[PATCH v14 7/8] signal: define the field siginfo.si_faultflags

Eric W. Biederman ebiederm at xmission.com
Wed Nov 11 15:15:15 EST 2020


Dave Martin <Dave.Martin at arm.com> writes:

> On Mon, Nov 09, 2020 at 07:57:33PM -0600, Eric W. Biederman wrote:
>> Peter Collingbourne <pcc at google.com> writes:
>> 
>> > This field will contain flags that may be used by signal handlers to
>> > determine whether other fields in the _sigfault portion of siginfo are
>> > valid. An example use case is the following patch, which introduces
>> > the si_addr_tag_bits{,_mask} fields.
>> >
>> > A new sigcontext flag, SA_FAULTFLAGS, is introduced in order to allow
>> > a signal handler to require the kernel to set the field (but note
>> > that the field will be set anyway if the kernel supports the flag,
>> > regardless of its value). In combination with the previous patches,
>> > this allows a userspace program to determine whether the kernel will
>> > set the field.
>> >
>> > It is possible for an si_faultflags-unaware program to cause a signal
>> > handler in an si_faultflags-aware program to be called with a provided
>> > siginfo data structure by using one of the following syscalls:
>> >
>> > - ptrace(PTRACE_SETSIGINFO)
>> > - pidfd_send_signal
>> > - rt_sigqueueinfo
>> > - rt_tgsigqueueinfo
>> >
>> > So we need to prevent the si_faultflags-unaware program from causing an
>> > uninitialized read of si_faultflags in the si_faultflags-aware program when
>> > it uses one of these syscalls.
>> >
>> > The last three cases can be handled by observing that each of these
>> > syscalls fails if si_code >= 0. We also observe that kill(2) and
>> > tgkill(2) may be used to send a signal where si_code == 0 (SI_USER),
>> > so we define si_faultflags to only be valid if si_code > 0.
>> >
>> > There is no such check on si_code in ptrace(PTRACE_SETSIGINFO), so
>> > we make ptrace(PTRACE_SETSIGINFO) clear the si_faultflags field if it
>> > detects that the signal would use the _sigfault layout, and introduce
>> > a new ptrace request type, PTRACE_SETSIGINFO2, that a si_faultflags-aware
>> > program may use to opt out of this behavior.
>> 
>> So I think while well intentioned this is misguided.
>> 
>> gdb and the like may use this but I expect the primary user is CRIU
>> which simply reads the signal out of one process saves it on disk
>> and then restores the signal as read into the new process (possibly
>> on a different machine).
>> 
>> At least for the CRIU usage PTRACE_SETSIGINFO need to remain a raw
>> pass through kind of operation.
>
> This is a problem, though.
>
> How can we tell the difference between a siginfo that was generated by
> the kernel and a siginfo that was generated (or altered) by a non-xflags
> aware userspace?
>
> Short of revving the whole API, I don't see a simple solution to this.

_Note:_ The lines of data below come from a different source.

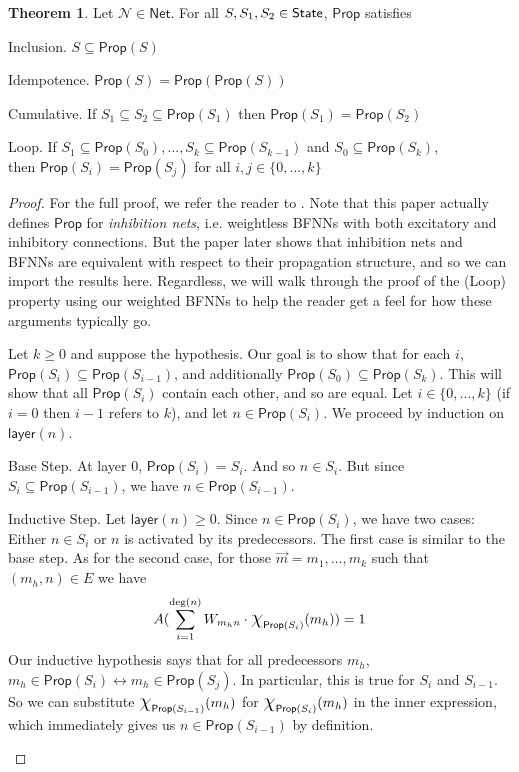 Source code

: \documentclass[letterpaper]{article}
\theoremstyle{definition}
\newtheorem{theorem}{Theorem}
\newcommand{\State}{\mbox{\sf State}}
\newcommand{\set}[1]{\{ #1 \}}
\newcommand*{\bigchi}{\mbox{\Large$\chi$}}%
\newcommand{\degree}[1]{\mathrm{deg}(#1)}
\newcommand{\layer}[1]{\mathsf{layer}(#1)}
\newcommand{\Prop}{\textsf{Prop}}
\newcommand{\AllNets}{\mathsf{Net}}
\newcommand{\Net}{\mathcal{N}}
\begin{document}
\begin{theorem}
\label{thm:prop-props}
Let $\Net \in \AllNets$.  For all $S, S_1, S_2 \in \State$, $\Prop$ satisfies
\begin{compactdesc}
    \item[Inclusion.] $S \subseteq \Prop(S)$
    
    \item[Idempotence.] $\Prop(S) = \Prop(\Prop(S))$
    
    \item[Cumulative.] If ${S_1 \subseteq S_2 \subseteq \Prop(S_1)}$ then ${\Prop(S_1) = \Prop(S_2)}$
    
    \item[Loop.] If ${S_1 \subseteq \Prop(S_0)}, \ldots, {S_k \subseteq \Prop(S_{k-1})}$ and ${S_0 \subseteq \Prop(S_k)}$,\\ then ${\Prop(S_i) = \Prop(S_j)}$
    for all $i, j \in \set{0, \ldots, k}$
\end{compactdesc}
\end{theorem}
\begin{proof} For the full proof, we refer the reader to \cite{leitgeb2001nonmonotonic}.  Note that this paper actually defines $\Prop$ for \emph{inhibition nets}, i.e. weightless BFNNs with both excitatory and inhibitory connections.  But the paper later shows that inhibition nets and BFNNs are equivalent with respect to their propagation structure, and so we can import the results here.  Regardless, we will walk through the proof of the (Loop) property using our weighted BFNNs to help the reader get a feel for how these arguments typically go.

Let $k \geq 0$ and suppose the hypothesis.  Our goal is to show that for each $i$, $\Prop(S_i) \subseteq \Prop(S_{i-1})$, and additionally $\Prop(S_0) \subseteq \Prop(S_k)$.  This will show that all $\Prop(S_i)$ contain each other, and so are equal.  Let $i \in \set{0, \ldots, k}$ (if $i = 0$ then $i-1$ refers to $k$), and let $n \in \Prop(S_i)$.  We proceed by induction on $\layer{n}$.

\begin{compactdesc}
\item[Base Step.] At layer $0$, $\Prop(S_i) = S_i$. And so $n \in S_i$. But since $S_i \subseteq \Prop(S_{i-1})$, we have $n \in \Prop(S_{i-1})$.

\item[Inductive Step.] Let $\layer{n} \geq 0$. Since $n \in \Prop(S_i)$, we have two cases: Either $n \in S_i$ or $n$ is activated by its predecessors.  The first case is similar to the base step.  As for the second case, for those $\vec{m} = m_1, \ldots, m_k$ such that $(m_h, n) \in E$ we have
\[
    A(\sum_{i=1}^{\degree{n}} W_{m_h n} \cdot \bigchi_{\Prop(S_i)}(m_h)) = 1
\]
Our inductive hypothesis says that for all predecessors $m_h$, $m_h \in \Prop(S_i) \leftrightarrow m_h \in \Prop(S_j)$.  In particular, this is true for $S_i$ and $S_{i-1}$.  So we can substitute $\bigchi_{\Prop(S_{i-1})}(m_h)$ for $\bigchi_{\Prop(S_i)}(m_h)$ in the inner expression, which immediately gives us $n \in \Prop(S_{i-1})$ by definition.\qedhere
\end{compactdesc}
\end{proof}
\end{document}
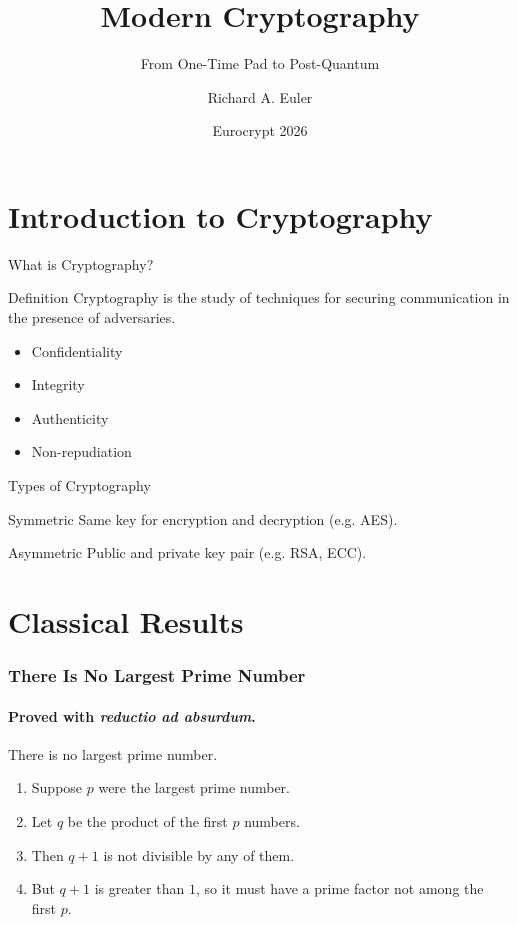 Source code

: \documentclass{beamer}
\title[Modern Cryptography]{Modern Cryptography}
\subtitle{From One-Time Pad to Post-Quantum}
\author[N. Surname]{Richard A. Euler}
\institute{Politecnico di Torino}
\date[EC26]{Eurocrypt 2026}
\begin{document}
\begin{frame}
  \titlepage
\end{frame}

\section{Introduction to Cryptography}

\begin{frame}{What is Cryptography?}
\begin{block}{Definition}
Cryptography is the study of techniques for securing communication in the presence of adversaries.
\end{block}

\begin{itemize}
\item<1-> Confidentiality
\item<2-> Integrity
\item<3-> Authenticity
\item<4-> Non-repudiation
\end{itemize}
\end{frame}

\begin{frame}{Types of Cryptography}
\begin{exampleblock}{Symmetric}
Same key for encryption and decryption (e.g. AES).
\end{exampleblock}

\begin{alertblock}{Asymmetric}
Public and private key pair (e.g. RSA, ECC).
\end{alertblock}
\end{frame}

\section{Classical Results}

\begin{frame}
\frametitle{There Is No Largest Prime Number}
\framesubtitle{Proved with \textit{reductio ad absurdum}.} 

\begin{theorem}
There is no largest prime number.
\end{theorem}

\begin{enumerate}
  \item<1-| alert@1> Suppose $p$ were the largest prime number.
  \item<2-> Let $q$ be the product of the first $p$ numbers.
  \item<3-> Then $q+1$ is not divisible by any of them.
  \item<4-> But $q + 1$ is greater than $1$, so it must have a prime factor not among the first $p$.
\end{enumerate}
\end{frame}
\end{document}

Unlike receiving a signal.  We do know that userspace old and new
always sends unused fields as zero into PTRACE_SETSIGINFO.

The split into kernel_siginfo verifies this and fails userspace if it
does something different.  No problems have been reported.

So in the case of xflags a non-xflags aware userspace would either pass
the siginfo from through from somewhere else (such as
PTRACE_GETSIGINFO), or it would simply generate a signal with all of
the xflags bits clear.  So everything should work regardless.

> Although a bit of a hack, could we include some kind of checksum in the
> siginfo?  If the checksum matches during PTRACE_SETSIGINFO, we could
> accept the whole thing; xflags included.  Otherwise, we could silently
> drop non-self-describing extensions.
>
> If we only need to generate the checksum when PTRACE_GETSIGINFO is
> called then it might be feasible to use a strong hash; otherwise, this
> mechanism will be far from bulletproof.
>
> A hash has the advantage that we don't need any other information
> to validate it beyond a salt: if the hash matches, it's self-
> validating.  We could also package other data with it to describe the
> presence of extensions, but relying on this for regular sigaction()/
> signal delivery use feels too high-overhead.
>
> For debuggers, I suspect that PTRACE_SETSIGINFO2 is still useful:
> userspace callers that want to write an extension field that they
> knowingly generated themselves should have a way to express that.
>
> Thoughts?

I think there are two cases:
1) CRIU  -- It is just a passthrough of PTRACE_GETSIGINFO
2) Creating a signal from nowhere -- Code that does not know about
   xflags would leave xflags at 0 so no problem.

Does anyone see any other cases I am missing?